--- START ---

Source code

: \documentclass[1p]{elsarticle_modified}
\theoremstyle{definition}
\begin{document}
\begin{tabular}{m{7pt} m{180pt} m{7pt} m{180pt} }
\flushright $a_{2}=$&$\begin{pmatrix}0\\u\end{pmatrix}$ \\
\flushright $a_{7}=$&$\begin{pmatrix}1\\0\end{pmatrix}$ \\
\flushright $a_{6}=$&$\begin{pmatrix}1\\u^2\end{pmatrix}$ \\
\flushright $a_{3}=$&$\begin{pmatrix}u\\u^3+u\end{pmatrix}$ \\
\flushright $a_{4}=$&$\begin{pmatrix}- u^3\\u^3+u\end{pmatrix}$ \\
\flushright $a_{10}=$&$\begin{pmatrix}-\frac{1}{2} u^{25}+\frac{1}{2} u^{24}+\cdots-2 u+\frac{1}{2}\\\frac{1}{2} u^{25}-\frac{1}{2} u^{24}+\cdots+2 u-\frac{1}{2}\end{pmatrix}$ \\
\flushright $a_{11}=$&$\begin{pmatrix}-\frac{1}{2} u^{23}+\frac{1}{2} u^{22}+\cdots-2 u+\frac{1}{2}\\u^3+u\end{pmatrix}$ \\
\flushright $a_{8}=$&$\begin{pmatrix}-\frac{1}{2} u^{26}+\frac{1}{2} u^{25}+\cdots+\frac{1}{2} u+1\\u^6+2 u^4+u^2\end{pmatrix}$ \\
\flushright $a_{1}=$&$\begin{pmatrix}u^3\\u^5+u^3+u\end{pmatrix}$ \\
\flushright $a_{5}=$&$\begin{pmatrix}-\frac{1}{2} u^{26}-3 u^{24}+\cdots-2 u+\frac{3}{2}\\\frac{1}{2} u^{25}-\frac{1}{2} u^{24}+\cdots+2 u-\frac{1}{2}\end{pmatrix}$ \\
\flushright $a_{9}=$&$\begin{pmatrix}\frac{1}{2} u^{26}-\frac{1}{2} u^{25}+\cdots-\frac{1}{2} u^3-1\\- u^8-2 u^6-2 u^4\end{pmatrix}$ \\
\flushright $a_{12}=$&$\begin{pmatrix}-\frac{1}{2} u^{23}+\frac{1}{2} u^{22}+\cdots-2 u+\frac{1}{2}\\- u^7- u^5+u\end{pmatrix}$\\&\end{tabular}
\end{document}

--- END ---

▸ What is expected
I would like you to return every entry exactly, with nothing changed.

▸ Written response
Source code

: \documentclass[1p]{elsarticle_modified}
\theoremstyle{definition}
\begin{document}
\begin{tabular}{m{7pt} m{180pt} m{7pt} m{180pt} }
\flushright $a_{2}=$&$\begin{pmatrix}0\\u\end{pmatrix}$ \\
\flushright $a_{7}=$&$\begin{pmatrix}1\\0\end{pmatrix}$ \\
\flushright $a_{6}=$&$\begin{pmatrix}1\\u^2\end{pmatrix}$ \\
\flushright $a_{3}=$&$\begin{pmatrix}u\\u^3+u\end{pmatrix}$ \\
\flushright $a_{4}=$&$\begin{pmatrix}- u^3\\u^3+u\end{pmatrix}$ \\
\flushright $a_{10}=$&$\begin{pmatrix}-\frac{1}{2} u^{25}+\frac{1}{2} u^{24}+\cdots-2 u+\frac{1}{2}\\\frac{1}{2} u^{25}-\frac{1}{2} u^{24}+\cdots+2 u-\frac{1}{2}\end{pmatrix}$ \\
\flushright $a_{11}=$&$\begin{pmatrix}-\frac{1}{2} u^{23}+\frac{1}{2} u^{22}+\cdots-2 u+\frac{1}{2}\\u^3+u\end{pmatrix}$ \\
\flushright $a_{8}=$&$\begin{pmatrix}-\frac{1}{2} u^{26}+\frac{1}{2} u^{25}+\cdots+\frac{1}{2} u+1\\u^6+2 u^4+u^2\end{pmatrix}$ \\
\flushright $a_{1}=$&$\begin{pmatrix}u^3\\u^5+u^3+u\end{pmatrix}$ \\
\flushright $a_{5}=$&$\begin{pmatrix}-\frac{1}{2} u^{26}-3 u^{24}+\cdots-2 u+\frac{3}{2}\\\frac{1}{2} u^{25}-\frac{1}{2} u^{24}+\cdots+2 u-\frac{1}{2}\end{pmatrix}$ \\
\flushright $a_{9}=$&$\begin{pmatrix}\frac{1}{2} u^{26}-\frac{1}{2} u^{25}+\cdots-\frac{1}{2} u^3-1\\- u^8-2 u^6-2 u^4\end{pmatrix}$ \\
\flushright $a_{12}=$&$\begin{pmatrix}-\frac{1}{2} u^{23}+\frac{1}{2} u^{22}+\cdots-2 u+\frac{1}{2}\\- u^7- u^5+u\end{pmatrix}$\\&\end{tabular}
\end{document}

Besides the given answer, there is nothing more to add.